▸ **DESCRIPTION OF THE TASK**:
For each line below that contains the word "Linux", return that line.

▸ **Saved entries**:

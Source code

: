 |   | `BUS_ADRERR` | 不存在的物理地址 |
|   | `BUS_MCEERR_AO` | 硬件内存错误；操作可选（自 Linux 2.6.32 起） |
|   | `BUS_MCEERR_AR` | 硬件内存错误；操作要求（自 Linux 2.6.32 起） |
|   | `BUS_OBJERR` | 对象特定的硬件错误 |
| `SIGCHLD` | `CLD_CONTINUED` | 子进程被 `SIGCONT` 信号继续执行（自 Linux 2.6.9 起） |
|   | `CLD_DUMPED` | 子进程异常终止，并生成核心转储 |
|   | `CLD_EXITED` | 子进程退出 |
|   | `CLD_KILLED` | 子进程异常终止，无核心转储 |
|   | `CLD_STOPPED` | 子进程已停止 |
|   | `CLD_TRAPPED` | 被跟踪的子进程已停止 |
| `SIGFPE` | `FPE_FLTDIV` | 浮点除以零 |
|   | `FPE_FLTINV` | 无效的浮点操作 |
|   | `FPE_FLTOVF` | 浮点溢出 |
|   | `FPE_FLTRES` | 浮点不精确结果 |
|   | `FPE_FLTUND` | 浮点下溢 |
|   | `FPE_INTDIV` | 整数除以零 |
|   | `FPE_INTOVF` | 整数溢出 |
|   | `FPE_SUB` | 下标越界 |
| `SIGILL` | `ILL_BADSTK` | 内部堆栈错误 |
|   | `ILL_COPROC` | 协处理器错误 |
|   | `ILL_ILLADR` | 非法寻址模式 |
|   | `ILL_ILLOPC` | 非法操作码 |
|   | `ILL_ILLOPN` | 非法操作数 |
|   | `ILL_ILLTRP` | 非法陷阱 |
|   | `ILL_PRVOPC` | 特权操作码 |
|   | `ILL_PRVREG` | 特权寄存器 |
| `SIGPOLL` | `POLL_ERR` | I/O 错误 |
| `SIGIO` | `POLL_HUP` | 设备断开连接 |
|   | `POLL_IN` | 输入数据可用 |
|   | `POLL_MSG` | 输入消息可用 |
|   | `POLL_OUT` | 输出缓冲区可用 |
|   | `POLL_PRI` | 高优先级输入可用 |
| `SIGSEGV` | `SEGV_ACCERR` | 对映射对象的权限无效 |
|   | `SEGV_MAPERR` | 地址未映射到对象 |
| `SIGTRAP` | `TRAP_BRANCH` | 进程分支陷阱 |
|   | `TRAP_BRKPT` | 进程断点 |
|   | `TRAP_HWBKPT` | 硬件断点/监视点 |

--

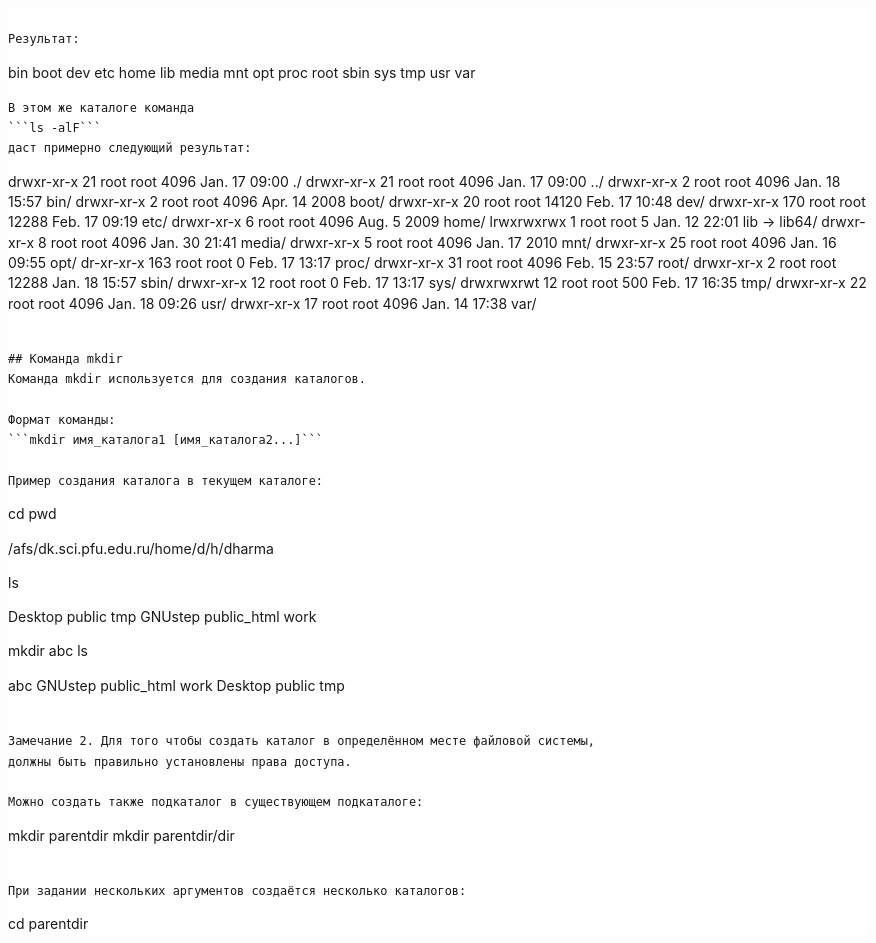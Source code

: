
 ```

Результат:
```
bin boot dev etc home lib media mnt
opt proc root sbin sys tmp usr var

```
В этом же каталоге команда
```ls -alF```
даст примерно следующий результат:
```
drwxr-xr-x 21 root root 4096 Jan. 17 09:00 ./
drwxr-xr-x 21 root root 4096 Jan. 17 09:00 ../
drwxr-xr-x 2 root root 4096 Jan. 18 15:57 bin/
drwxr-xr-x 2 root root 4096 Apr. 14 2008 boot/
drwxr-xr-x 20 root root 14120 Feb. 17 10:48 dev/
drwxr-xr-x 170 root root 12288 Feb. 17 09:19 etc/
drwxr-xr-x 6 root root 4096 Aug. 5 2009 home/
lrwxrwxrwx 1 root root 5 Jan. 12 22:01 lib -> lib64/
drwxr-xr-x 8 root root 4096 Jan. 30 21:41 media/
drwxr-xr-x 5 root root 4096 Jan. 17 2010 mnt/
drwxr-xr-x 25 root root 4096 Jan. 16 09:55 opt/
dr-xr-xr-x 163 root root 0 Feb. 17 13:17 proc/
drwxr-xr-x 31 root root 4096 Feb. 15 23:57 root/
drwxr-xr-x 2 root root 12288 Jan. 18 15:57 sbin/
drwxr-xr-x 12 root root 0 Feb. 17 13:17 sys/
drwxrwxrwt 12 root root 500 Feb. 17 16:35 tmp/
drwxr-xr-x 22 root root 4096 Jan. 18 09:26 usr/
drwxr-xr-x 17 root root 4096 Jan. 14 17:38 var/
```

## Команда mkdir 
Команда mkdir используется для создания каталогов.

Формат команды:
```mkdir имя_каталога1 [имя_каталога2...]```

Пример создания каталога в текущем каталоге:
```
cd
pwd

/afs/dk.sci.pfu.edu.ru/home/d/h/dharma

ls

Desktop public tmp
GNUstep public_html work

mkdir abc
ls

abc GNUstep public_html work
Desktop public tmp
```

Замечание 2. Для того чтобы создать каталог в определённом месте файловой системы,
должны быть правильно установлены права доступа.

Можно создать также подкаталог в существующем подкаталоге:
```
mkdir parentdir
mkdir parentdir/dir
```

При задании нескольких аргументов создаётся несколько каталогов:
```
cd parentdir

▸ **RESULT OF THE TASK**:
|   | `BUS_MCEERR_AO` | 硬件内存错误；操作可选（自 Linux 2.6.32 起） |
|   | `BUS_MCEERR_AR` | 硬件内存错误；操作要求（自 Linux 2.6.32 起） |
| `SIGCHLD` | `CLD_CONTINUED` | 子进程被 `SIGCONT` 信号继续执行（自 Linux 2.6.9 起） |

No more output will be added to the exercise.